Incompleteness if frowned upon in general. Unless the tail number chagnes, I make a single multi-leg entry for each day, listing each airport in the departure and destination columns using small print. If the tail number changes I go ahead and move to the next line.
Format is probably not important to the big picture.
However, your future employers want to see a clean, oraganized and neat logbook that contains the details of your career. you should find the time to put a sticky next to each entry where there is a checkride or other aviation milestone in your logbook.
Personally, I have done one-leg-one-line for the past 16 years and this has worked out nicely on interview day.
About a year ago I started doing it by the day. I just got tired of it taking hours to catch up and burning through those Jepp logbooks in no time at all. Regardless of changing aircraft or destinations, I log one line for one day. All tail numbers flown in small print, starting and ending cities in the to/from spaces, and all cities in between in the remarks section.
I've had interviews at both airline and non-airline jobs since and no one seems to really care. Let's face it, by the time you're ready to move on and have several thousand hours, as long as it is neat and you can follow it, they really don't care.

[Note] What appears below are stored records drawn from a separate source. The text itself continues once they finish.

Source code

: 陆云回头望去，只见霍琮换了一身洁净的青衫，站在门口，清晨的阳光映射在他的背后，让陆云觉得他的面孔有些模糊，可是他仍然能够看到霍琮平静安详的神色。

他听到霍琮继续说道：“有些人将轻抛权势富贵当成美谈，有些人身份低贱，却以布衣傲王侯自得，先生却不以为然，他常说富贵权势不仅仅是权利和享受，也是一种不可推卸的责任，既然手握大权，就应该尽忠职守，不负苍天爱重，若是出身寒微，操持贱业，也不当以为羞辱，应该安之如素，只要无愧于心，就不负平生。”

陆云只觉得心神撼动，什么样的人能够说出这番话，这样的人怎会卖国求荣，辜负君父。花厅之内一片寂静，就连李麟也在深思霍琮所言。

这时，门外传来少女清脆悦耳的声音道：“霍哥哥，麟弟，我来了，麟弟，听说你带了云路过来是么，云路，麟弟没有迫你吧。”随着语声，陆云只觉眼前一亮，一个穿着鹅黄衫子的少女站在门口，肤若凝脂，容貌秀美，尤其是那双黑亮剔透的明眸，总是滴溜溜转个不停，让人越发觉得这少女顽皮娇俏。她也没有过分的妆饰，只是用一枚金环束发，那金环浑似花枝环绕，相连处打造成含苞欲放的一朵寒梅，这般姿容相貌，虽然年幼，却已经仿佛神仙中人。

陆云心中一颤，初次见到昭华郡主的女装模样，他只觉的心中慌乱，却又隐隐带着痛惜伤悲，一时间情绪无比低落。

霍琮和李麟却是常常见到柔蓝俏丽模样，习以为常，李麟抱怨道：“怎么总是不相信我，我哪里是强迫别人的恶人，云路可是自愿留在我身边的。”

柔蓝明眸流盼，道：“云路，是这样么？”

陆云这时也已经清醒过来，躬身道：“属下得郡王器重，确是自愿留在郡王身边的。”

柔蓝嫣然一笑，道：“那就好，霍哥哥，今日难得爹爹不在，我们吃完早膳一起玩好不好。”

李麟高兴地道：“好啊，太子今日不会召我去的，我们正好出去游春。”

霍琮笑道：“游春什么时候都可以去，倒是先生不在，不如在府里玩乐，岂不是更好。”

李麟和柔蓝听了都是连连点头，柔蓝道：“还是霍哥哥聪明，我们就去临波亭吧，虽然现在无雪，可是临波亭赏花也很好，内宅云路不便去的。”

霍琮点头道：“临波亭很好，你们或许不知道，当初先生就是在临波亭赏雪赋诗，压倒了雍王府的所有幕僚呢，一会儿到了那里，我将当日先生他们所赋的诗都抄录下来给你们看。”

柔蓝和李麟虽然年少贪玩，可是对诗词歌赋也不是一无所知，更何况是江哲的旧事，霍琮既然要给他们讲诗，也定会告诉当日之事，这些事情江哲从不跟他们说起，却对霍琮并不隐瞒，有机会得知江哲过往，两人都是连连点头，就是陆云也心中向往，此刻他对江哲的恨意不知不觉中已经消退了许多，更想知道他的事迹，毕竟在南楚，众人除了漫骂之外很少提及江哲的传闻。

How about you guys with logbook pro. If you keep an electronic log book, do you keep the paper one as well? How about when you convert over. Is it acceptable to start with where your paper book leaves off? I guess I'm just weighing my options before I start logging a years worth of trips.
I log a day at a time and start a new line when I change Captains or airplanes. I am about to finish a logbook (I already have, just haven't been motivated to update it) and am strongly considering going all electronic. I keep an electronic backup now so it wouldn't be a real big deal switching over. I'm really tired of of updating my logbook by hand and every mistake I make drives me crazy. Electronic is clean and neat and any mistakes I make can be fixed without a strike-through-and-initial.
I don't know if this is you or someone else, but an emb-145xl is not a complex aircraft as it has no adjustable pitch propellor. So in this case it is a complete logbook, but not correct (not that anyone gives a rat's ass about complex time).